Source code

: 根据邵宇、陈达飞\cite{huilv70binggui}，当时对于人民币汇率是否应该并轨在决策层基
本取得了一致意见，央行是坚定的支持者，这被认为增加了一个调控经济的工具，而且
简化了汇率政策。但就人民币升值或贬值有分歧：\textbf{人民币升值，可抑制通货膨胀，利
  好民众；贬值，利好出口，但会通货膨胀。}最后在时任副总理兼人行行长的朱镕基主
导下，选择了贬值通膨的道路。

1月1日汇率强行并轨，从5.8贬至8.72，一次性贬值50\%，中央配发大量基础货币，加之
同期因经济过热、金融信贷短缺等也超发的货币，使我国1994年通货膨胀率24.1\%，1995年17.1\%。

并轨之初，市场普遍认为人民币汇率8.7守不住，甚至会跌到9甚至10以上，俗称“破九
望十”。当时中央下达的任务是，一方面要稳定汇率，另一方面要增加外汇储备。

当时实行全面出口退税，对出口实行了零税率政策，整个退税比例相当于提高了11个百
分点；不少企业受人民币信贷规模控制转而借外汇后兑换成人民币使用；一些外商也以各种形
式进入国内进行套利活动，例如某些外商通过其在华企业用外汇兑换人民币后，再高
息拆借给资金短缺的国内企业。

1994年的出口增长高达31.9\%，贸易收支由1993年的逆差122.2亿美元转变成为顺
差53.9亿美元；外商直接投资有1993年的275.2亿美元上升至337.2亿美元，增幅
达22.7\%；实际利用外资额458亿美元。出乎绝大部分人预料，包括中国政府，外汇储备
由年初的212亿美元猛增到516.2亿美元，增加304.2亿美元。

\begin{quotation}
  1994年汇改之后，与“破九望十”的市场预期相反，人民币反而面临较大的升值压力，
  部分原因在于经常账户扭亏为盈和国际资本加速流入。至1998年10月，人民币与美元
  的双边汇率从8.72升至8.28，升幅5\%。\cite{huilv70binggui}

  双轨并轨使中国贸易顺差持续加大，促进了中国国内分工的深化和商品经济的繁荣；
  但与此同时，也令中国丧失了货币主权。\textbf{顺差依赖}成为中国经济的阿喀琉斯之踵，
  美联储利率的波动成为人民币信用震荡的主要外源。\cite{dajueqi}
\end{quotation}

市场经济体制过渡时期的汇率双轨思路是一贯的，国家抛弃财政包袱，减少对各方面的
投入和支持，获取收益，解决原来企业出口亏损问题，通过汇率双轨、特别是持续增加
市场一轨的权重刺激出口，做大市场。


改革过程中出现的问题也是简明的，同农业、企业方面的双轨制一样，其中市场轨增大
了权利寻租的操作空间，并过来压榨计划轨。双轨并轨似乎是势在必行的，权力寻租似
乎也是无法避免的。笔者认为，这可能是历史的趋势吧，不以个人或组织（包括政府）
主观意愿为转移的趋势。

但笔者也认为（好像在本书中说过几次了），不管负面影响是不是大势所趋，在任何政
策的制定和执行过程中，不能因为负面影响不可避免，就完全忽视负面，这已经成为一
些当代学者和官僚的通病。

◇ ◇ ◇

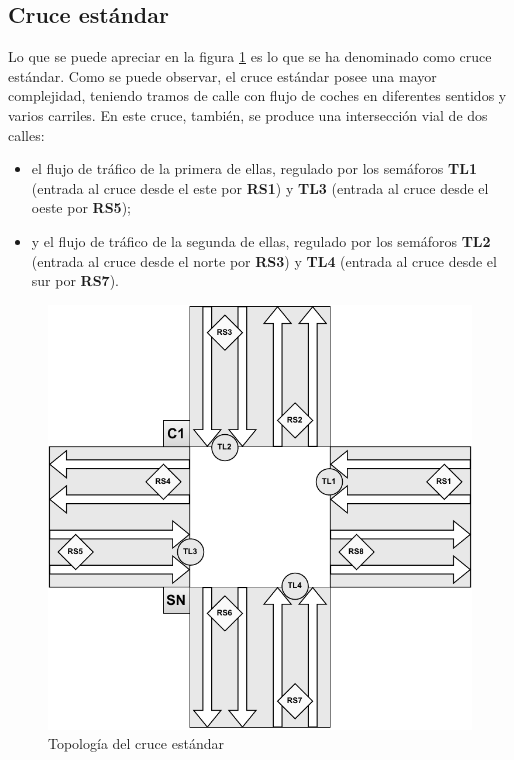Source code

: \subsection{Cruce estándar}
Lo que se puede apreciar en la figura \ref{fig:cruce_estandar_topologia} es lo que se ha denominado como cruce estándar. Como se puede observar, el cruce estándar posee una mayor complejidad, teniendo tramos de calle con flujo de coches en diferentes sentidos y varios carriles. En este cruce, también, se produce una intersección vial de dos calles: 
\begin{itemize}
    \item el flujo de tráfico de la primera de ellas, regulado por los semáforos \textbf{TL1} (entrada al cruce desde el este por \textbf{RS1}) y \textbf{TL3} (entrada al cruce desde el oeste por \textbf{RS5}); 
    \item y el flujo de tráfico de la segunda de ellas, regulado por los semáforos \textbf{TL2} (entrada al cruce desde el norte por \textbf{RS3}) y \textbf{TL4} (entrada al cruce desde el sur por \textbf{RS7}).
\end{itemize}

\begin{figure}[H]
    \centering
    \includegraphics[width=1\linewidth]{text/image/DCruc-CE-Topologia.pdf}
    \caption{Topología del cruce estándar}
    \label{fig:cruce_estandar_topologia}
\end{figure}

◇ ◇ ◇

## Exercise brief
The range runs from the line with "简化了汇率政策。但就人民币升" up to and including the line with "并轨之初，市场普遍认为人民币" in the listing above; please write out exactly those lines and nothing more.

## Output for this task
简化了汇率政策。但就人民币升值或贬值有分歧：\textbf{人民币升值，可抑制通货膨胀，利
  好民众；贬值，利好出口，但会通货膨胀。}最后在时任副总理兼人行行长的朱镕基主
导下，选择了贬值通膨的道路。

1月1日汇率强行并轨，从5.8贬至8.72，一次性贬值50\%，中央配发大量基础货币，加之
同期因经济过热、金融信贷短缺等也超发的货币，使我国1994年通货膨胀率24.1\%，1995年17.1\%。

并轨之初，市场普遍认为人民币汇率8.7守不住，甚至会跌到9甚至10以上，俗称“破九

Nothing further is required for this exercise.